When I flip on the news, I don’t see chaos; I see a community crying out in pain and seeking relief. The tears of parents or siblings praying for their missing loved ones reminds me of my childhood. I remember the hurt I saw in my grandmother’s eyes when she told me she had to huddle with family members as members of the Ku Klux Klan marched through her neighborhood with torches. To this day, I still feel the pain watching videos about Emmett Till, a 14-year-old black boy brutally murdered for whistling at a white woman—who turned out to be a liar—and whose round face reminds me of my own. I remember hearing the soul wrenching pain in the voice of Billie Holiday, the first time I listened to her song “Strange Fruit,” a ballad about “black bodies swinging in the southern breeze.”

Those are my memories and my pain, but what about my kids? My two beautiful black boys my wife and I are raising. How do I explain to my beautiful black sons they could be treated differently because of the color of their skin? How do I tell them this prejudice could incite those who are sworn to protect and serve them to one day hurt or kill them? While some parents fear stealing the innocence of their kids by dispelling the myths of Santa Claus and the Easter Bunny, black parents like me have a dangerous undertaking. It is my worst nightmare to know what could happen some day while my sons are walking home from the store, jogging in the neighborhood or being pulled over by the police.

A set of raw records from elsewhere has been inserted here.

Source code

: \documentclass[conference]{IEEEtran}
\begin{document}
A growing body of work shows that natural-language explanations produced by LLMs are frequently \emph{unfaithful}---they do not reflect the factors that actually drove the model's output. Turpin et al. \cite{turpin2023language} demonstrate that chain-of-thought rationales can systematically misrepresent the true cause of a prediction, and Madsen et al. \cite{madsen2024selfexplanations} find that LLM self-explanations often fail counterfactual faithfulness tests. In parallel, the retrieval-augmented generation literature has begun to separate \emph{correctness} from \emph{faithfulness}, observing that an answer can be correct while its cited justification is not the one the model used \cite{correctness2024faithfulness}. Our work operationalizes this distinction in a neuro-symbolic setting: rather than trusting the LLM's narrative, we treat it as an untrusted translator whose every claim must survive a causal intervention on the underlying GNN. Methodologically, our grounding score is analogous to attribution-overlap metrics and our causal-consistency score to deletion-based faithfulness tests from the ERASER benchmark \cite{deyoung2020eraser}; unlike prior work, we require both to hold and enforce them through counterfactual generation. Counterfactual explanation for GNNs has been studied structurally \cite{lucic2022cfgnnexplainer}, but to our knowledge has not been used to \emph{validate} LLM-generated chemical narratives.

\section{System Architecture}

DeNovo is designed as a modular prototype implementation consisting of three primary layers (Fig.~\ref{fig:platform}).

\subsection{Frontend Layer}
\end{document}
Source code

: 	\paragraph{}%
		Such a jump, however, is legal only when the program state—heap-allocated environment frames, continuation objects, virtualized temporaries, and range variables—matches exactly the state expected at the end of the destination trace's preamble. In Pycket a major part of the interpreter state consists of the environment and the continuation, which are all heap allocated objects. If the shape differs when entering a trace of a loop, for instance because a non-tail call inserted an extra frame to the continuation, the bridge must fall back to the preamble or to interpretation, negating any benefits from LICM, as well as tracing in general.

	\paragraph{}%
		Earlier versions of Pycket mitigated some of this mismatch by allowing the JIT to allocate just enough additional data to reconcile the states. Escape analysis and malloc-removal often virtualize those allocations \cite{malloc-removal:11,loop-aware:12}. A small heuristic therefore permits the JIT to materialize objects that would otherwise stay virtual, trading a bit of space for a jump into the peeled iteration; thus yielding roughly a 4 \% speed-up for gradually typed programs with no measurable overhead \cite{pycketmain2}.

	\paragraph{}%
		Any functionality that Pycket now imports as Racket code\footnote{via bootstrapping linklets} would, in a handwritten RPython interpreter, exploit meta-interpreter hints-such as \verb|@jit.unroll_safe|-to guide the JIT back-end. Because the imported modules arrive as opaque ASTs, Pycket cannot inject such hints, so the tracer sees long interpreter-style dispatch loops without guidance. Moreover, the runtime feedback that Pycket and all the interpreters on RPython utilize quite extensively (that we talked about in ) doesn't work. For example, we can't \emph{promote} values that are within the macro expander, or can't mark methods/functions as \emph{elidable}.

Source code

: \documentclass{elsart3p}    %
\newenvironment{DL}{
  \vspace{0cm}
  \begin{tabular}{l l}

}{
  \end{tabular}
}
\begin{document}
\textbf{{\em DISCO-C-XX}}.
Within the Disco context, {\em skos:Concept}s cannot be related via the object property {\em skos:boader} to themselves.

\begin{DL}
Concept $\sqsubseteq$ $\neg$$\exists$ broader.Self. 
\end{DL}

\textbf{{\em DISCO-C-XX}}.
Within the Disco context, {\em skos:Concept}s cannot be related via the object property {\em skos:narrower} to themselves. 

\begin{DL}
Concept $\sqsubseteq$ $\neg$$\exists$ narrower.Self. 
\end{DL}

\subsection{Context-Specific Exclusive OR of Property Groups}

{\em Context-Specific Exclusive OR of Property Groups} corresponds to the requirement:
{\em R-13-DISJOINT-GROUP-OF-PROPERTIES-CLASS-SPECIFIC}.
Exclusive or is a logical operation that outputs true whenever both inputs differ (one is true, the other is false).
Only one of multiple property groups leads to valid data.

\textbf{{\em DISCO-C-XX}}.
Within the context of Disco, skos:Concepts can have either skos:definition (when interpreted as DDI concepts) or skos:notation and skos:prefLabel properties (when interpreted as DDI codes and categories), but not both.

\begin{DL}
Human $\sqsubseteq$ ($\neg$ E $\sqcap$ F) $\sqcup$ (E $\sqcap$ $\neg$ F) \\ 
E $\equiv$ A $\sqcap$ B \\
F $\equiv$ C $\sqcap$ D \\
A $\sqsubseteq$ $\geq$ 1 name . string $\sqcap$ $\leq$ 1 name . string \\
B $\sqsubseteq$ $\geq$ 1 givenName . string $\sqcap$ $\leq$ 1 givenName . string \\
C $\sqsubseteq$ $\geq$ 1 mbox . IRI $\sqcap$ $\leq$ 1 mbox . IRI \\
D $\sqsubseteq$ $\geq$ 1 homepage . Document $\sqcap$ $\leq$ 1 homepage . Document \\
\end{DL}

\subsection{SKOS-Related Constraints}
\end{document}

In 1968 in my hometown of Orangeburg, S.C., National Guard troops and South Carolina Highway Patrol shot and killed unarmed black college students and civil rights leaders protesting segregation at a bowling alley in my hometown of Orangeburg. In 2015, Mother Emanuel A.M.E. Church in Charleston was visited by a racist gunman who opened fire on our brothers and sisters, murdering nine parishioners and clergy, including my friend, state Sen. Clemente Pinckney. That same year, an unarmed Walter Scott was shot in the back by a policeman in broad daylight, as he ran for his life in North Charleston.

These incidents are not new because black Americans have been beaten, mutilated and lynched for centuries in the South and across the nation.

So what is different in 2020? Simply, the cameras are on.

Enough is enough. We are done with the racial profiling, bias and over-policing that have plagued our communities for decades. We are tired of lawmakers responding to hate crimes with prayers but no meaningful works. It is past time to toughen hate crime legislation, end private prisons and cash bail, and train law enforcement officials on implicit bias and ways to deescalate situations instead of immediately resorting to lethal violence.

The timeless words of the Declaration of Independence, “we hold these truths to be self-evident, that all men are created equal,” has to become meaningful and more than just beautiful prose. I will not stop fighting until everyone across our nation feels safe in their neighborhoods, their schools and their places of worship.

I am running for this U.S. Senate seatonce held by a segregationist Benjamin “Pitchfork” Tillman and now a lackluster Lindsey Grahambecause South Carolina deserves a leader who will do more than pay lip service to this crisis.

As James Baldwin once said, “Not everything that is faced can be changed, but nothing can be changed until it is faced.” For the sake of my sons and for our children, who are our nation’s future, we must address these deep-rooted injustices and move forward as a state and nation.


Jaime Harrison is the Democratic candidate for U.S. Senate in South Carolina, running against Sen. Lindsey Graham.